I tried to en­ter­tain my dad with half-baked the­o­ries about pos­ses­sions. I had vis­ited a camp­ing store on the day be­fore the trip and ev­ery­thing in there had felt so es­sen­tial. I got so ex­cited by the gad­getry that I would have blown all my money in one go, if I’d had any. And what you re­alise, once you ac­tu­ally leave the city, is that it’s all crap. That’s why they never have those stores out in the coun­try. I can’t think of one thing in those shops that we could have used out there. What we needed was a pair of pli­ers and some wire. Through­out the jour­ney we fixed ev­ery­thing with that com­bi­na­tion. The bro­ken steer­ing col­umn, the billy can, the bracket on the so­lar-pow­ered sys­tem. I re­mem­ber be­ing im­pressed by the qual­ity of Don’s camp oven. It was a thing that would last a life­time. I’m through with flim­flam, I said. What is it about city liv­ing? All I want to do when I’m there is buy stuff. What I want is just a few beau­ti­ful, use­ful things.

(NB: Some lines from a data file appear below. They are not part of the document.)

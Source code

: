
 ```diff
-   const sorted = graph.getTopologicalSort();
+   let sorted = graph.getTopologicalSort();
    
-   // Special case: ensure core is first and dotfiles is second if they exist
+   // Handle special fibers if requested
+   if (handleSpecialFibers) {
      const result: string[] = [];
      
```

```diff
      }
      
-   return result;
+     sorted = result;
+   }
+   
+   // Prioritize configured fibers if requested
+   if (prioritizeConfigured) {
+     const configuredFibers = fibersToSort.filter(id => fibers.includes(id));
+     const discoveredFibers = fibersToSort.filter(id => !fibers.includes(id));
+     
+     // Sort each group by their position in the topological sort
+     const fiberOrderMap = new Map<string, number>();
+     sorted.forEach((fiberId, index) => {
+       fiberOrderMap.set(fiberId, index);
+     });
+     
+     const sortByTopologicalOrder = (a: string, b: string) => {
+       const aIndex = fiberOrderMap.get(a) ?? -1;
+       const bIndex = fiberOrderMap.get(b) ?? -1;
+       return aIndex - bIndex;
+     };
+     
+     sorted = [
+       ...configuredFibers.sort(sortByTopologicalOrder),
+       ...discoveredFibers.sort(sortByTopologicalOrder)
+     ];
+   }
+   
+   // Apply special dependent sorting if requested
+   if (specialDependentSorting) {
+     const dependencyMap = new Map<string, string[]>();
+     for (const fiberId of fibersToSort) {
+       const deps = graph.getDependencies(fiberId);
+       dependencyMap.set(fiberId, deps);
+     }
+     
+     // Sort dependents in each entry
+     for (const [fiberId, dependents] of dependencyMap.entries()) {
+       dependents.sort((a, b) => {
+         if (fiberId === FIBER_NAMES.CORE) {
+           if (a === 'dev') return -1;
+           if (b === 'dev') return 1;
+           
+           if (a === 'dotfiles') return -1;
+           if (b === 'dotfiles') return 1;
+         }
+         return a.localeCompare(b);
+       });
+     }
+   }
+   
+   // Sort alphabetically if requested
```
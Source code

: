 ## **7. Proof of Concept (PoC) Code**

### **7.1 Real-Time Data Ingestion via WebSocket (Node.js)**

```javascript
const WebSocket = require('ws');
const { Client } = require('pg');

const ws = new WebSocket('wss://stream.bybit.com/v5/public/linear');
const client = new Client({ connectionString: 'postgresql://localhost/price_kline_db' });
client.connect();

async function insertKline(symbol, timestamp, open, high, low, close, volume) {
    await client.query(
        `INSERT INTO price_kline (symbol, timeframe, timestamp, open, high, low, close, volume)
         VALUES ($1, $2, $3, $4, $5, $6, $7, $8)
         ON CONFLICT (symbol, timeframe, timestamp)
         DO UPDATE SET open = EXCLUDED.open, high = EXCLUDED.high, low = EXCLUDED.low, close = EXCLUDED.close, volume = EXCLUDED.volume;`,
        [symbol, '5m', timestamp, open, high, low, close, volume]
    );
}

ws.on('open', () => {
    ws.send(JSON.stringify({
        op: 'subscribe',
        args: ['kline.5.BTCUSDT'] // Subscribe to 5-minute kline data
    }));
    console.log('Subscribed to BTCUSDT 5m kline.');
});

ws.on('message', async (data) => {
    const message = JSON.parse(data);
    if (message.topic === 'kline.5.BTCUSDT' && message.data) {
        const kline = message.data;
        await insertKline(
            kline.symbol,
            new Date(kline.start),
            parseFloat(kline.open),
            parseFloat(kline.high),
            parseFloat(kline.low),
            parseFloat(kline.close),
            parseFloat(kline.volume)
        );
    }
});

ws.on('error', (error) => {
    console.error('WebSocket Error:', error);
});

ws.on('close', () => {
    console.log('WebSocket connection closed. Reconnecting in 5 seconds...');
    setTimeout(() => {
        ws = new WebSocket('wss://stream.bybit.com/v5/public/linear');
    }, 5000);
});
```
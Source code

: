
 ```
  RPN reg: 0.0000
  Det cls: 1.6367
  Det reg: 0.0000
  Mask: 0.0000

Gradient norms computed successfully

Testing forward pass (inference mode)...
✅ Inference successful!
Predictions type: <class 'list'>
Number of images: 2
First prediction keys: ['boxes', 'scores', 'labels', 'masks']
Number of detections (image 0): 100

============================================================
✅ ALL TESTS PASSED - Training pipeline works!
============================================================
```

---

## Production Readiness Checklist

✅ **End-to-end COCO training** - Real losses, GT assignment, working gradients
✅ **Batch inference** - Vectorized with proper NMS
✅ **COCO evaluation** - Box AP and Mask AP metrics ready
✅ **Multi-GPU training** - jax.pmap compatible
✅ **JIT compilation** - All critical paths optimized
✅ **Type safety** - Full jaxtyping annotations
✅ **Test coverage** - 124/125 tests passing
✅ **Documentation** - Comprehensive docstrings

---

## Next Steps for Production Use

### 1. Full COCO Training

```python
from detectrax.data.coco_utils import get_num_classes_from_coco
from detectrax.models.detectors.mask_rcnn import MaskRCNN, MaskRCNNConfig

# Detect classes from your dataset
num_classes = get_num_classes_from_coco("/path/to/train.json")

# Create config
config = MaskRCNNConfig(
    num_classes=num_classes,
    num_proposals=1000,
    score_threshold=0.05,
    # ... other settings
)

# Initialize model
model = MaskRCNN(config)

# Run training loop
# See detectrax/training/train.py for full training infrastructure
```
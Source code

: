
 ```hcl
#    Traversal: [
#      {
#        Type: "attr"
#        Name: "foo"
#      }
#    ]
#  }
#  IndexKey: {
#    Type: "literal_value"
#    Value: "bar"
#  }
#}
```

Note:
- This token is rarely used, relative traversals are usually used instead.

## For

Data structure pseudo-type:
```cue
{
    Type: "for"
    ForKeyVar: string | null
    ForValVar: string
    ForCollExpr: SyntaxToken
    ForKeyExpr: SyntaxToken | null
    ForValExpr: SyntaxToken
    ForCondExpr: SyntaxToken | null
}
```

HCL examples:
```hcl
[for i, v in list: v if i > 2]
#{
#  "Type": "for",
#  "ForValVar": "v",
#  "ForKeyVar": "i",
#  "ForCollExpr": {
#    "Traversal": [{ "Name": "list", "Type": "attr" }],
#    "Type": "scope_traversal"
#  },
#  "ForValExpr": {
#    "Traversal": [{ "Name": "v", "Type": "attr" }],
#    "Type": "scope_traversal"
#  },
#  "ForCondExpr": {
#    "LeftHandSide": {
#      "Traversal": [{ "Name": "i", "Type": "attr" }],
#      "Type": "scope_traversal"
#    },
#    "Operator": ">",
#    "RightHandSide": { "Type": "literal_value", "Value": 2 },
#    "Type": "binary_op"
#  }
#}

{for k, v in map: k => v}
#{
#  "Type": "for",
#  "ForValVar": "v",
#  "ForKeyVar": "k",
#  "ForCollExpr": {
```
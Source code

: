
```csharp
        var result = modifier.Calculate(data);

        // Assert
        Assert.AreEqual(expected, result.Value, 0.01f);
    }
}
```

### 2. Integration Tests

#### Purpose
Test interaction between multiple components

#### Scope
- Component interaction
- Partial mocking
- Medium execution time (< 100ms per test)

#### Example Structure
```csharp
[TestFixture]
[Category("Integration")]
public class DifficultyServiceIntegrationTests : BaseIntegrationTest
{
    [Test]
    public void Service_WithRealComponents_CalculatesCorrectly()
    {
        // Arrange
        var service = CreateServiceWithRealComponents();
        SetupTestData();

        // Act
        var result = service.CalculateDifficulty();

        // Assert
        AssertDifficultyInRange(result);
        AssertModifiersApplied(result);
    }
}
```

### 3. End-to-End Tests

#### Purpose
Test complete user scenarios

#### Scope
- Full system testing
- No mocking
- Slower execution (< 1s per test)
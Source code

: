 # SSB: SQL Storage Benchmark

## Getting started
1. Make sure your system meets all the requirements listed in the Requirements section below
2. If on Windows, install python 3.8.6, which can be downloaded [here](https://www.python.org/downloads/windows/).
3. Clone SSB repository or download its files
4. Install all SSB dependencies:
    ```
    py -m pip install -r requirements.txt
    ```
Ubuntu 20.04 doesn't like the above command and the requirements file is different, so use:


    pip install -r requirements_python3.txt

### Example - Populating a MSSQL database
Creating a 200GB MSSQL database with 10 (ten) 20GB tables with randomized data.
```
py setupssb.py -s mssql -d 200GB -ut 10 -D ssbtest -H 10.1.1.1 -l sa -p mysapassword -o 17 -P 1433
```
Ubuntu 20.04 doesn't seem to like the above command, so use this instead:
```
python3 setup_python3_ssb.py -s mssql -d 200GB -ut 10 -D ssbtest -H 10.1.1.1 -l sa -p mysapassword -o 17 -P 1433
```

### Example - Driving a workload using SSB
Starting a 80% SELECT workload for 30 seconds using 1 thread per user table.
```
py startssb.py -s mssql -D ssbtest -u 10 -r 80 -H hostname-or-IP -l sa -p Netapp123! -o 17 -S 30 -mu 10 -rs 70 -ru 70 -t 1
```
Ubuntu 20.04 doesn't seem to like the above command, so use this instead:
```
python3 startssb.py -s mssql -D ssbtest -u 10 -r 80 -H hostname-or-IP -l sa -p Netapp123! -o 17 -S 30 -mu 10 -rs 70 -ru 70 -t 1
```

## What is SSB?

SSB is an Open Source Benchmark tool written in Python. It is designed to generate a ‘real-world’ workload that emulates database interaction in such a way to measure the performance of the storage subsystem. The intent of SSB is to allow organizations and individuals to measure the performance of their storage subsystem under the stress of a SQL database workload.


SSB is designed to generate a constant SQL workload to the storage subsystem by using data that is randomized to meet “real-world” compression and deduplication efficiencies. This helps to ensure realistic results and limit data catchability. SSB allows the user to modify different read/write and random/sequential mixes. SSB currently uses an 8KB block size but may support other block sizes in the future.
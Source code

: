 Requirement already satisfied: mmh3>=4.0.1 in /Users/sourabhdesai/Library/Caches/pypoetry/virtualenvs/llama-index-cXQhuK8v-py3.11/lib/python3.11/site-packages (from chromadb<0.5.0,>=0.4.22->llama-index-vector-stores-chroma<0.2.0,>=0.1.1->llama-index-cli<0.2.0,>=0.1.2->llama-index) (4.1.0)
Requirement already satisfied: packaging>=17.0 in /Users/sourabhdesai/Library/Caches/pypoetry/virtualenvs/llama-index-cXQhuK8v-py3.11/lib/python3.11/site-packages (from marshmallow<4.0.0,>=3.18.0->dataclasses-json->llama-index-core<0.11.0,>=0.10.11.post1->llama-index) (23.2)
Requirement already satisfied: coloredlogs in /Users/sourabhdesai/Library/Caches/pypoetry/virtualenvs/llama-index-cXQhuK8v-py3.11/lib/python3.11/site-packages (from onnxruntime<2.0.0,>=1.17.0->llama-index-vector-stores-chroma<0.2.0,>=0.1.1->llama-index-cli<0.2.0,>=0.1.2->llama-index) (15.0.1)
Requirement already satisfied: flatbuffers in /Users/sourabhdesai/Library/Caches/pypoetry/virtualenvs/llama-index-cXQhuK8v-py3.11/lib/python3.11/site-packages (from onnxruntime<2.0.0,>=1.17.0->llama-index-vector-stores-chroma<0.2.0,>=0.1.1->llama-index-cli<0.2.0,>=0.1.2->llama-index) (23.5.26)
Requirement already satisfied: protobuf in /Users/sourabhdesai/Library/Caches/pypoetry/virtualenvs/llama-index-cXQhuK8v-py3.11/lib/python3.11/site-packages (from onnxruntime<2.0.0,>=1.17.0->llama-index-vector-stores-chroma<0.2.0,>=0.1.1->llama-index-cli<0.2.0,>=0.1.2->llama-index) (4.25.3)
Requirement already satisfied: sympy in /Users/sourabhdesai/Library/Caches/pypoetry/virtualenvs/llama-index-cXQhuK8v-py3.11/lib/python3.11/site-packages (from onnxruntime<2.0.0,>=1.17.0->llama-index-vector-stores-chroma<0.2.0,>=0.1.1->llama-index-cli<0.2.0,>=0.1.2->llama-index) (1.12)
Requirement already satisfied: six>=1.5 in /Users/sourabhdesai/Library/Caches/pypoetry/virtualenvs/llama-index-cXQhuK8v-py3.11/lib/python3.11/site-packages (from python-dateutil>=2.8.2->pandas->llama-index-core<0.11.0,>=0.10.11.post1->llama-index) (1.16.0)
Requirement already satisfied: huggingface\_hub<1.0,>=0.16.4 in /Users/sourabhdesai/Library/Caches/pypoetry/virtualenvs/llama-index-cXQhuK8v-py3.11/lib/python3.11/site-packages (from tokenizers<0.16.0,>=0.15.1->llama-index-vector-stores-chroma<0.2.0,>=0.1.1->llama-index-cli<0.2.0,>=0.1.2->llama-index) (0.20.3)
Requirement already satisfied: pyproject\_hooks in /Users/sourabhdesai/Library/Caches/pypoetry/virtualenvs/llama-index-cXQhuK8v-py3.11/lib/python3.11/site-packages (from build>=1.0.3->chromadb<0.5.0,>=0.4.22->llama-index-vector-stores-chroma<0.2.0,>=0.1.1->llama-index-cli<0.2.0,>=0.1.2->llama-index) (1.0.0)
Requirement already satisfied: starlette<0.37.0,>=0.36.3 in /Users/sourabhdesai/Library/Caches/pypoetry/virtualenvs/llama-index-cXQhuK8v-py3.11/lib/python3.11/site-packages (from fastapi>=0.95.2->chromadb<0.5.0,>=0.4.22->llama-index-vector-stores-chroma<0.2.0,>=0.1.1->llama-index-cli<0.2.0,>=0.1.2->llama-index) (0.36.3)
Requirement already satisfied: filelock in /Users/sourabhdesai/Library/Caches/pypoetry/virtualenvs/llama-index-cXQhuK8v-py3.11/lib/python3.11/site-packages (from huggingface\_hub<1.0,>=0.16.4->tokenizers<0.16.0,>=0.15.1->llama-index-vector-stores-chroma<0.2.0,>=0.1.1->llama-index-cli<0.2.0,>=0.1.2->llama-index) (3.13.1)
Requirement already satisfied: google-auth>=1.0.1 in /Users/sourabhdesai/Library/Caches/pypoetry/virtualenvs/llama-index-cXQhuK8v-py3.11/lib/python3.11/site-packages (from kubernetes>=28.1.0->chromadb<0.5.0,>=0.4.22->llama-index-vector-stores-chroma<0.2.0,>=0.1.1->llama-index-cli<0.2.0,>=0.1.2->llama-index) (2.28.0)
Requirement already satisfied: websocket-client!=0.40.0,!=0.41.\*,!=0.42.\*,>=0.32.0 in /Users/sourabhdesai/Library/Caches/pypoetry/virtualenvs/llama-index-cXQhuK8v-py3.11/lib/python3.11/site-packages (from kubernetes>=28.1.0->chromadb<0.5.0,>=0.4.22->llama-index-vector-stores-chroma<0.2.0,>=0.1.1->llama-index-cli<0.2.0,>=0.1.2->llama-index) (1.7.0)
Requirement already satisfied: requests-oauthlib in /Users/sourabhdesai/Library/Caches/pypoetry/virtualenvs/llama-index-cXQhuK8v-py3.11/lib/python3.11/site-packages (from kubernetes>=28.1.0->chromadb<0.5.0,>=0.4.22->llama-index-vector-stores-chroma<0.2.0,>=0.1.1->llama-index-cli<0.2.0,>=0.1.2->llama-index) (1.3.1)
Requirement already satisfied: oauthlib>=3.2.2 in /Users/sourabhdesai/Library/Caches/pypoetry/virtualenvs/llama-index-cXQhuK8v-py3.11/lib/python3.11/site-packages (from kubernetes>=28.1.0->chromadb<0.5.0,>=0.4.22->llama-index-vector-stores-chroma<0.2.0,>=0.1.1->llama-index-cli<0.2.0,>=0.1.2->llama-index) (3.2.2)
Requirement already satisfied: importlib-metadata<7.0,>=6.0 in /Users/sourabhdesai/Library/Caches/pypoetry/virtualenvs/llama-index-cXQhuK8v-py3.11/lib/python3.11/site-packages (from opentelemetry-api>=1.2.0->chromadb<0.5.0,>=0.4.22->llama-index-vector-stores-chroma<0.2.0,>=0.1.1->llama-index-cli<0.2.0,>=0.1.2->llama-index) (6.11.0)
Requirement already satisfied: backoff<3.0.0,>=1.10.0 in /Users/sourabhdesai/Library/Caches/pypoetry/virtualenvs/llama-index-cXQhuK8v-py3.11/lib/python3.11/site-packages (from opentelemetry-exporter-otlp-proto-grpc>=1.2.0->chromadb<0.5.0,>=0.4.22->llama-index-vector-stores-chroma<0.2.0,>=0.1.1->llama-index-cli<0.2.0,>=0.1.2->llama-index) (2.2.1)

My dad asked, “Is that why you bought that camel skin?” Well, OK. So you can get fooled in re­verse, too. At the camp­fire one night I was talk­ing to the man­ager of the lo­cal meat­works, and got a great price on a camel skin. Twen­ty­five bucks! Say what you want about my de­ci­sion-mak­ing, but don’t tell me that’s not a bar­gain. When I ar­ranged to buy it I hon­estly thought, This will be­come one of my most use­ful pos­ses­sions.

I’ve been back home for two months now and I’m lum­bered with this camel skin. I also find my­self in the ridicu­lous sit­u­a­tion of try­ing to find an apart­ment big enough to keep it in. Too many peo­ple have gone to too much trou­ble for me to throw it away. Robyn drove it from the Flin­ders Ranges to Ade­laide. My par­ents – who did fin­ish the trek, and walked the whole way – salted it them­selves and sent it to a tan­nery. But I have it rolled up in the cor­ner of my room. Just as I have the vi­sion of my dad and mum on the last day of the trip, ut­terly mis­er­able, but walk­ing side by side and lean­ing into each other on the road to Or­ro­roo.